PROBLEM STATEMENT> Of all the entries below, only the lines from the one with "3. **Thermal efficiency**: Verify" up to and including the one with "1. **Convergence time**: Compare" are to be duplicated exactly.

(Saved entries)
========================
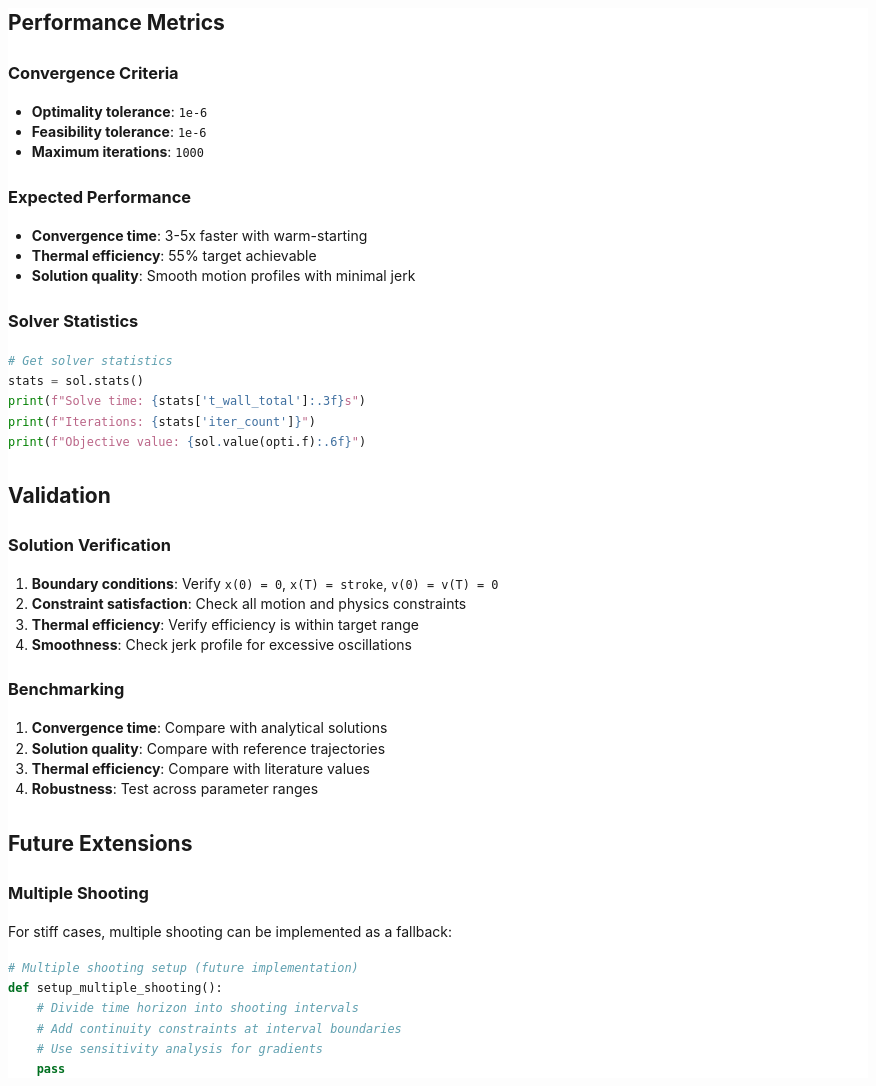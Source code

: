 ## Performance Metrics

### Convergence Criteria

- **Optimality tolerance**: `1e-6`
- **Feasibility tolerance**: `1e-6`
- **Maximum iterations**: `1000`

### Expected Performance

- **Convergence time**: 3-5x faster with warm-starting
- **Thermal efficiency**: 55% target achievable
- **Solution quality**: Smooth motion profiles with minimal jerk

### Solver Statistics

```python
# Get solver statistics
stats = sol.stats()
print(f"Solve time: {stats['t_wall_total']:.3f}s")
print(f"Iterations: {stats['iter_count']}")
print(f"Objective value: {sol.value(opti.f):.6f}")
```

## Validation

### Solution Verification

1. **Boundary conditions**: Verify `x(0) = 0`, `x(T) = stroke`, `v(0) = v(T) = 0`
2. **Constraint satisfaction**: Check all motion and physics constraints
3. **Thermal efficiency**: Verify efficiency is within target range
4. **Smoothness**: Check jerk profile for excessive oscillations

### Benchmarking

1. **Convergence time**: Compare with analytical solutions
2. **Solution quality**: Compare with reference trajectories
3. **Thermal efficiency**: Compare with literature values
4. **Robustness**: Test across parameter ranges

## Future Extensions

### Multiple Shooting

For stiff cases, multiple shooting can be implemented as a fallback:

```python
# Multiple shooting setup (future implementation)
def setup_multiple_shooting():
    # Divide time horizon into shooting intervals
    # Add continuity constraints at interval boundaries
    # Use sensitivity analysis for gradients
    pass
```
========================
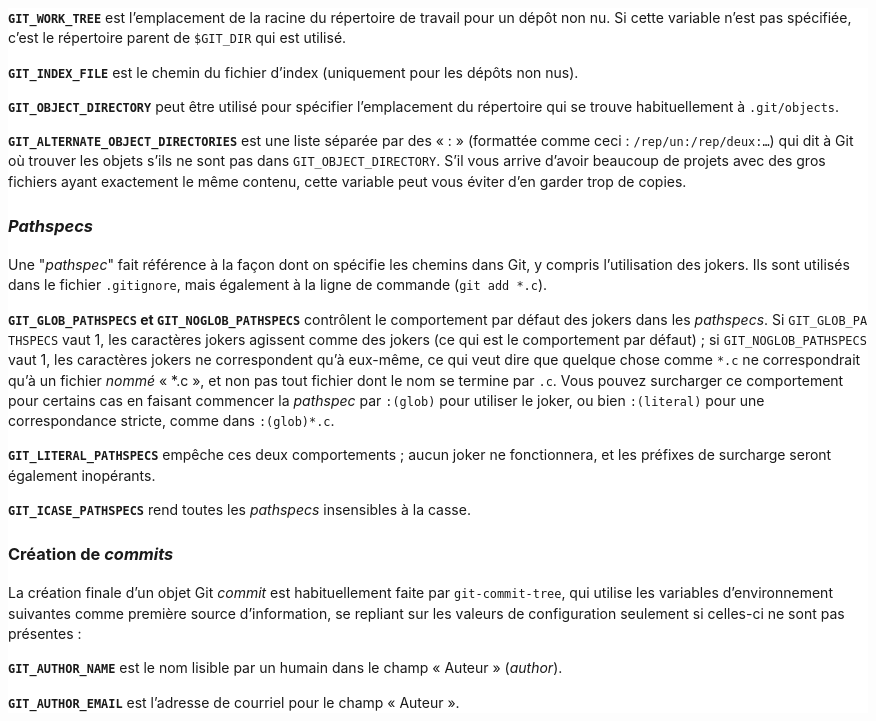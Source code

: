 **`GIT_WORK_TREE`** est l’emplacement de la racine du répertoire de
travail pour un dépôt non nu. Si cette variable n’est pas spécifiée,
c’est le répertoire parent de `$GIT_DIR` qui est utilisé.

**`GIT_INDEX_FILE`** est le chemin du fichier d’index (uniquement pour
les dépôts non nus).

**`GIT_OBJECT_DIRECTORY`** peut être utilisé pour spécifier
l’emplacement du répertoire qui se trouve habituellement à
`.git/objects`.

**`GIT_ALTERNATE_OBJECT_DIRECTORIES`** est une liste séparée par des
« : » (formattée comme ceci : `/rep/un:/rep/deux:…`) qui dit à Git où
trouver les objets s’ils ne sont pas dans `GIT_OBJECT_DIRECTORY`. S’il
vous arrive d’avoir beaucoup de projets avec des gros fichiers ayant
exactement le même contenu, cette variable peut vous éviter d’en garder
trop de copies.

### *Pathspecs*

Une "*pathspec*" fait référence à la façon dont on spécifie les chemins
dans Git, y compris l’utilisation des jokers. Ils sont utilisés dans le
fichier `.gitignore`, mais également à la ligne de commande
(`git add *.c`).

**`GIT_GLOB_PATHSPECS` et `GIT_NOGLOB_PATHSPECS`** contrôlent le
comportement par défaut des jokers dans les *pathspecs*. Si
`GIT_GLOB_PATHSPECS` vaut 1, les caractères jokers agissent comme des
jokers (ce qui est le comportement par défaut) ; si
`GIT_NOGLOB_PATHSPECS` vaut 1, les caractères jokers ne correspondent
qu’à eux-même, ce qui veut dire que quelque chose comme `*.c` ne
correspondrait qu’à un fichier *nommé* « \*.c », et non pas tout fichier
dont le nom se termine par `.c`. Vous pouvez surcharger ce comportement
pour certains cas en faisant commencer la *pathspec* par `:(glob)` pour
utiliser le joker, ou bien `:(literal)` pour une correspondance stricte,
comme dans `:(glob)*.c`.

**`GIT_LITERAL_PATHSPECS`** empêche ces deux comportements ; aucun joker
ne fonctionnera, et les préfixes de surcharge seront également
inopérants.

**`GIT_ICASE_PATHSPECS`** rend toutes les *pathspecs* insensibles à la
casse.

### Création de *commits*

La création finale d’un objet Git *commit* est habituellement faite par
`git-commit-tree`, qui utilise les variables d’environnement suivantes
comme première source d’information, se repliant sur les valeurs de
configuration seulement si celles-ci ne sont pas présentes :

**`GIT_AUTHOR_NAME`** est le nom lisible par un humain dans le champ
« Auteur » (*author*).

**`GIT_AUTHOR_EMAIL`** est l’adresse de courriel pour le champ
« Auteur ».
========================
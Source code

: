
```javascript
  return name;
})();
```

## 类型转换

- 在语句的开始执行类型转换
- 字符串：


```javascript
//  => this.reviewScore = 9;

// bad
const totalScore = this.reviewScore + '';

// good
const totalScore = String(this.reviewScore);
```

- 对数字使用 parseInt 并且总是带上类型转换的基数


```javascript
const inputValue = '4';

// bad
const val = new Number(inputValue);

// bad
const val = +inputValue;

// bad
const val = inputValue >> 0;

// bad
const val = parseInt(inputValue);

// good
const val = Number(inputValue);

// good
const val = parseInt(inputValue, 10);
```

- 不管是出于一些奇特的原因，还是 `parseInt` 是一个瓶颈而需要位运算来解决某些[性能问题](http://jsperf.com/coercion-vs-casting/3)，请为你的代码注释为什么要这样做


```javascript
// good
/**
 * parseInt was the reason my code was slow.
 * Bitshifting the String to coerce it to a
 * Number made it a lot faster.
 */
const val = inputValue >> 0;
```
========================
TASK ANSWER>
3. **Thermal efficiency**: Verify efficiency is within target range
4. **Smoothness**: Check jerk profile for excessive oscillations

### Benchmarking

1. **Convergence time**: Compare with analytical solutions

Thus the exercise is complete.